Reproduce the material below only from the line with "This notebook preprocesses the emails." to the line with "Soy Amaury Cardinale", both included, keeping each line exact and dropping the pictures.
^^^^^^^^
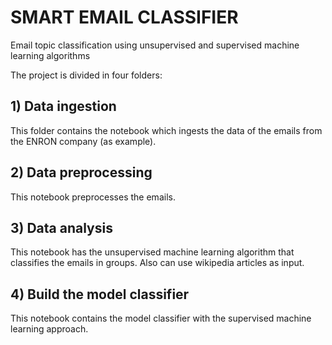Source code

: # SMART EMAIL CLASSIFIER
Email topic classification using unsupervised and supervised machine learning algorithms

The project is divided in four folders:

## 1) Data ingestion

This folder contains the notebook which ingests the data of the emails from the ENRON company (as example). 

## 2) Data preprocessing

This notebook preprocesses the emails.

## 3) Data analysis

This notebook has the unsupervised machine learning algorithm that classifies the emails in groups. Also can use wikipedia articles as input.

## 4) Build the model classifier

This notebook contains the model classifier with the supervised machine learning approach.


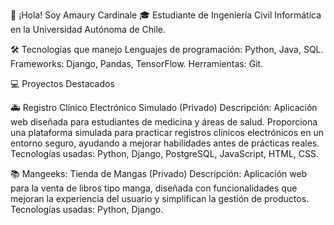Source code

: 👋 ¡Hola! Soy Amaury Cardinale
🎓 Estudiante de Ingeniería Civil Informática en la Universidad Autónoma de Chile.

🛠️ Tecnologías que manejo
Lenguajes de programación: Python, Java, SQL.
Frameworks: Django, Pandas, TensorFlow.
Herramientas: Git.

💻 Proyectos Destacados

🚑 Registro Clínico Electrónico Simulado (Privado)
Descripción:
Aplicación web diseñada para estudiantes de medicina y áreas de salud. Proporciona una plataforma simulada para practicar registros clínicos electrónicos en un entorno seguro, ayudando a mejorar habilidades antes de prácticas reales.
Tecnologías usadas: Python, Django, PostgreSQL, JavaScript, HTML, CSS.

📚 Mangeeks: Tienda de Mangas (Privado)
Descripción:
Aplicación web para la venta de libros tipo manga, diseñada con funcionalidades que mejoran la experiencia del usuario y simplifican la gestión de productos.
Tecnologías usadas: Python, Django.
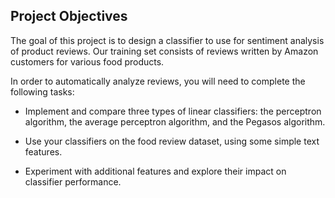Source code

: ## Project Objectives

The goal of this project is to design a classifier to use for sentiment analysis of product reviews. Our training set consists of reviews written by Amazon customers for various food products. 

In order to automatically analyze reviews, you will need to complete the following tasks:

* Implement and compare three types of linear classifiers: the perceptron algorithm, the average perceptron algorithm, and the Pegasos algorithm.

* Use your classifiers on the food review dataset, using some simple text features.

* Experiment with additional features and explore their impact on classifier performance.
^^^^^^^^
Result below>
This notebook preprocesses the emails.

## 3) Data analysis

This notebook has the unsupervised machine learning algorithm that classifies the emails in groups. Also can use wikipedia articles as input.

## 4) Build the model classifier

This notebook contains the model classifier with the supervised machine learning approach.


Source code

: 👋 ¡Hola! Soy Amaury Cardinale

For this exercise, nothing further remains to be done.